(Data records)

<<<<

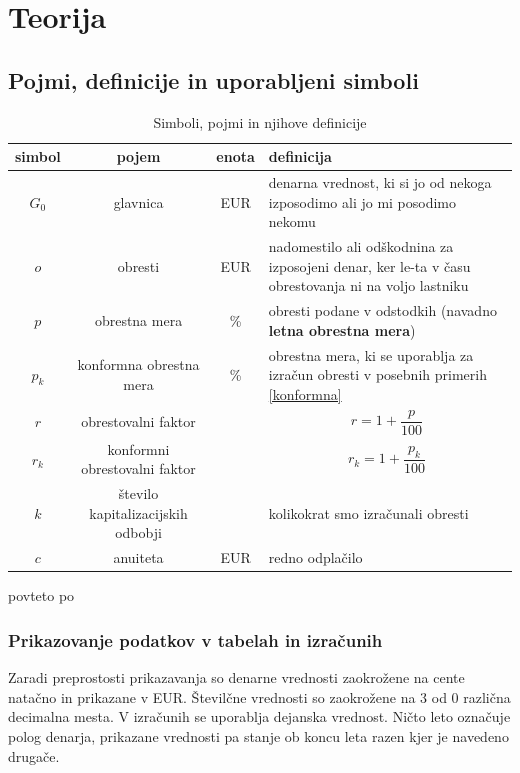\documentclass[12pt]{article}
\begin{document}
\section{Teorija}
    \subsection{Pojmi, definicije in uporabljeni simboli}
        \begin{table}[h!]
            \centering
            \begin{tabular}{|c|c|c|p{7cm}|}
                \hline
                \textbf{simbol} & \textbf{pojem} & \textbf{enota} & \textbf{definicija} \\ \hline
                $G_0$ & glavnica                & EUR    & denarna vrednost, ki si jo od nekoga izposodimo ali jo mi posodimo nekomu \\ \hline 
                $o$   & obresti                 & EUR    & nadomestilo ali odškodnina za izposojeni denar, ker le-ta v času obrestovanja ni na voljo lastniku \\ \hline
                $p$   & obrestna mera           & \%     & obresti podane v odstodkih (navadno \textbf{letna obrestna mera}) \\ \hline
                $p_k$ & konformna obrestna mera & \%     & obrestna mera, ki se uporablja za izračun obresti v posebnih primerih \ref{konformna} \\ \hline
                $r$   & obrestovalni faktor     &        & $$r = 1 + \frac{p}{100}$$ \\ \hline
                $r_k$ & konformni obrestovalni faktor &  & $$r_k = 1 + \frac{p_k}{100}$$ \\ \hline
                $k$   & število kapitalizacijskih odbobji &  & kolikokrat smo izračunali obresti \\ \hline
                $c$   & anuiteta                & EUR    & redno odplačilo \\ \hline
            \end{tabular}

            \medskip
            \centering povteto po \cite{vega4}
            \caption{Simboli, pojmi in njihove definicije}
            \label{tab:simboli}
        \end{table}

        \subsubsection{Prikazovanje podatkov v tabelah in izračunih}
        Zaradi preprostosti prikazavanja so denarne vrednosti zaokrožene na cente natačno
        in prikazane v EUR. Številčne vrednosti so zaokrožene na 3 od 0 različna decimalna 
        mesta. V izračunih se uporablja dejanska vrednost. Ničto leto označuje polog denarja,
        prikazane vrednosti pa stanje ob koncu leta razen kjer je navedeno drugače. 
\end{document}

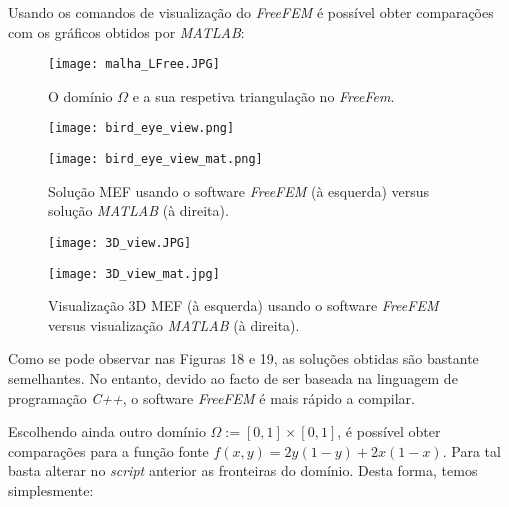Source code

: \documentclass{article}
\theoremstyle{definition}
\theoremstyle{plain}
\numberwithin{equation}{section}
\newcommand{\tab}{\hspace{10mm}}
\begin{document}
\vspace{1mm}

\tab Usando os comandos de visualização do \emph{FreeFEM} é possível obter comparações com os gráficos obtidos por \emph{MATLAB}:

\vspace{5mm}

\begin{figure}[H]
\centering
\texttt{[image: malha\_LFree.JPG]}
\caption{O domínio $\Omega$ e a sua respetiva triangulação no \emph{FreeFem}.}
\end{figure}



\begin{figure} [H]
\centering
\begin{minipage}{0.4\textwidth}
  \centering
  \texttt{[image: bird\_eye\_view.png]}
\end{minipage}%
\begin{minipage}{0.4\textwidth}
  \centering
  \texttt{[image: bird\_eye\_view\_mat.png]}
\end{minipage}
\caption{Solução MEF  usando o software \emph{FreeFEM} (à esquerda) versus solução \emph{MATLAB} (à direita).}
\end{figure}

\begin{figure} [H]
\centering
\begin{minipage}{0.4\textwidth}
  \centering
  \texttt{[image: 3D\_view.JPG]}
\end{minipage}%
\begin{minipage}{0.4\textwidth}
  \centering
  \texttt{[image: 3D\_view\_mat.jpg]}
\end{minipage}
\caption{Visualização 3D MEF (à esquerda) usando o software \emph{FreeFEM} versus visualização \emph{MATLAB} (à direita).}
\end{figure}

\tab Como se pode observar nas Figuras 18 e 19, as soluções obtidas são bastante semelhantes. No entanto, devido ao facto de ser baseada na linguagem de programação \emph{C++}, o software \emph{FreeFEM} é mais rápido a compilar.

\tab Escolhendo ainda outro domínio $\Omega:=[0,1]\times[0,1]$, é possível obter comparações para a função fonte $f(x,y)=2y(1-y)+2x(1-x)$. Para tal basta alterar no \emph{script} anterior as fronteiras do domínio. Desta forma, temos simplesmente:
\end{document}
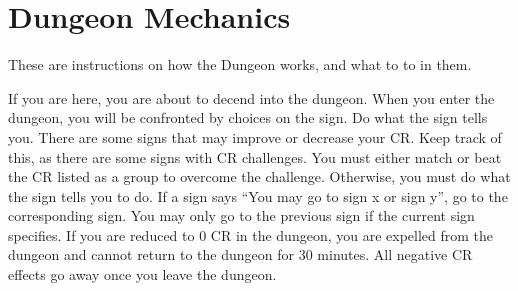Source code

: \documentclass[green]{guildcamp2}
\begin{document}
\name{\gDungeonDirections{}}

\section{Dungeon Mechanics}
These are instructions on how the Dungeon works, and what to to in them.

\begin{enum}[Directions]
	\item If you are here, you are about to decend into the dungeon. When you enter the dungeon, you will be confronted by choices on the sign. Do what the sign tells you. There are some signs that may improve or decrease your CR. Keep track of this, as there are some signs with CR challenges. You must either match or beat the CR listed as a group to overcome the challenge. Otherwise, you must do what the sign tells you to do. If a sign says "`You may go to sign x or sign y"', go to the corresponding sign. You may only go to the previous sign if the current sign specifies. If you are reduced to 0 CR in the dungeon, you are expelled from the dungeon and cannot return to the dungeon for 30 minutes. All negative CR effects go away once you leave the dungeon.
\end{enum}
	
\end{document}
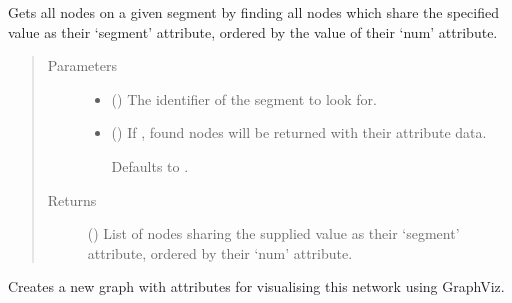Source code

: \documentclass[letterpaper,10pt,english]{sphinxmanual}
\begin{document}
\begin{fulllineitems}
\begin{fulllineitems}
\label{\detokenize{cockatoo:cockatoo.KnitNetworkBase.nodes_on_segment}}
Gets all nodes on a given segment by finding all nodes which share the
specified value as their ‘segment’ attribute, ordered by the value of
their ‘num’ attribute.
\begin{quote}\begin{description}
\item[{Parameters}] \leavevmode\begin{itemize}
\item {} 
 () \textendash{} The identifier of the segment to look for.

\item {} 
 (\sphinxstyleliteralemphasis{\sphinxupquote{, }}) \textendash{} 
If , found nodes will be returned with their attribute data.

Defaults to .


\end{itemize}

\item[{Returns}] \leavevmode
{} () \textendash{} List of nodes sharing the supplied value as their ‘segment’
attribute, ordered by their ‘num’ attribute.

\end{description}\end{quote}

\end{fulllineitems}


\begin{fulllineitems}
\label{\detokenize{cockatoo:cockatoo.KnitNetworkBase.prepare_for_graphviz}}
Creates a new graph with attributes for visualising this network
using GraphViz.


\end{fulllineitems}
\end{fulllineitems}
\end{document}
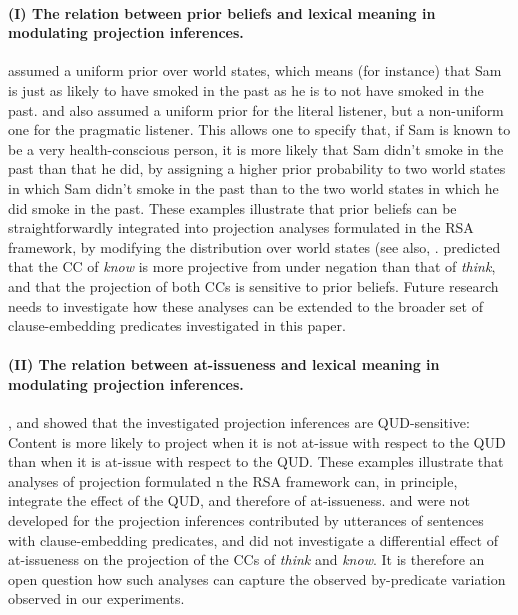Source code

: \documentclass[11pt,fleqn]{article}
\newcommand{\6}{\mbox{$[\hspace*{-.6mm}[$}}
\newcommand{\9}{\mbox{$]\hspace*{-.6mm}]$}}
\begin{document}
\paragraph{(I) The relation between prior beliefs and lexical meaning in modulating projection inferences.} \cite{qing-etal2016} assumed a uniform prior over world states, which means (for instance) that Sam is just as likely to have smoked in the past as he is to not have smoked in the past. \cite{warstadt2022} and \citealt{scontras-tonhauser2025} also assumed a uniform prior for the literal listener, but a non-uniform one for the pragmatic listener. This allows one to specify that, if Sam is known to be a very health-conscious person, it is more likely that Sam didn't smoke in the past than that he did, by assigning a higher prior probability to two world states in which Sam didn't smoke in the past than to the two world states in which he did  smoke in the past. These examples illustrate that prior beliefs can be straightforwardly integrated into projection analyses formulated in the RSA framework, by modifying the distribution over world states (see also, \citep[e.g.,][]{goodman-stuhlmueller2013,degen2023-RSA}. \cite{scontras-tonhauser2025} predicted that the CC of \emph{know} is more projective from under negation than that of \emph{think}, and that the projection of both CCs is sensitive to prior beliefs. Future research needs to investigate how these analyses can be extended to the broader set of clause-embedding predicates investigated in this paper. 

\paragraph{(II) The relation between at-issueness and lexical meaning in modulating projection inferences.} \cite{qing-etal2016}, \cite{warstadt2022} and \cite{scontras-tonhauser2025} showed that the investigated projection inferences are QUD-sensitive: Content is more likely to project when it is not at-issue with respect to the QUD than when it is at-issue with respect to the QUD. These examples illustrate that analyses of projection formulated n the RSA framework can, in principle, integrate the effect of the QUD, and therefore of at-issueness. \cite{qing-etal2016} and \cite{warstadt2022} were not developed for the projection inferences contributed by utterances of sentences with clause-embedding predicates, and \cite{scontras-tonhauser2025} did not investigate a differential effect of at-issueness on the projection of the CCs of \emph{think} and \emph{know}. It is therefore an open question how such analyses can capture the observed by-predicate variation observed in our experiments. 
\end{document}
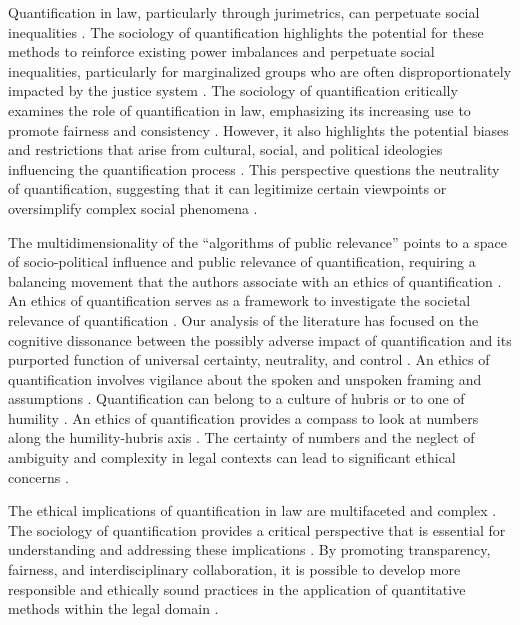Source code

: Quantification in law, particularly through jurimetrics, can perpetuate social inequalities \cite{10.1590/dados.2022.65.3.267,10.32586/rcda.v18i1.585}. The sociology of quantification highlights the potential for these methods to reinforce existing power imbalances and perpetuate social inequalities, particularly for marginalized groups who are often disproportionately impacted by the justice system \cite{10.1590/dados.2022.65.3.267,10.32586/rcda.v18i1.585}. The sociology of quantification critically examines the role of quantification in law, emphasizing its increasing use to promote fairness and consistency \cite{10.1057/s41599-020-00557-0,10.1177/09596801221075807}. However, it also highlights the potential biases and restrictions that arise from cultural, social, and political ideologies influencing the quantification process \cite{10.1057/s41599-020-00557-0,10.1177/09596801221075807}. This perspective questions the neutrality of quantification, suggesting that it can legitimize certain viewpoints or oversimplify complex social phenomena \cite{10.1111/ilr.12067,10.20396/rdbci.v18i0.8658889}.

The multidimensionality of the “algorithms of public relevance” points to a space of socio-political influence and public relevance of quantification, requiring a balancing movement that the authors associate with an ethics of quantification \cite{gillespie2014}. An ethics of quantification serves as a framework to investigate the societal relevance of quantification \cite{gillespie2014}. Our analysis of the literature has focused on the cognitive dissonance between the possibly adverse impact of quantification and its purported function of universal certainty, neutrality, and control \cite{10.1057/s41599-020-00557-0}. An ethics of quantification involves vigilance about the spoken and unspoken framing and assumptions \cite{10.1057/s41599-020-00557-0}. Quantification can belong to a culture of hubris or to one of humility \cite{jasanoff2003}. An ethics of quantification provides a compass to look at numbers along the humility-hubris axis \cite{jasanoff2003}. The certainty of numbers and the neglect of ambiguity and complexity in legal contexts can lead to significant ethical concerns \cite{10.1057/s41599-020-00557-0}.

The ethical implications of quantification in law are multifaceted and complex \cite{10.1057/s41599-020-00557-0}. The sociology of quantification provides a critical perspective that is essential for understanding and addressing these implications \cite{10.1057/s41599-020-00557-0}. By promoting transparency, fairness, and interdisciplinary collaboration, it is possible to develop more responsible and ethically sound practices in the application of quantitative methods within the legal domain \cite{10.1057/s41599-020-00557-0}.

>>>>

(What is required)
As you read the records above, find each line that contains "their" and copy it.

(Solution to the exercise)
specified value as their ‘segment’ attribute, ordered by the value of
their ‘num’ attribute.
If , found nodes will be returned with their attribute data.
{} () \textendash{} List of nodes sharing the supplied value as their ‘segment’
attribute, ordered by their ‘num’ attribute.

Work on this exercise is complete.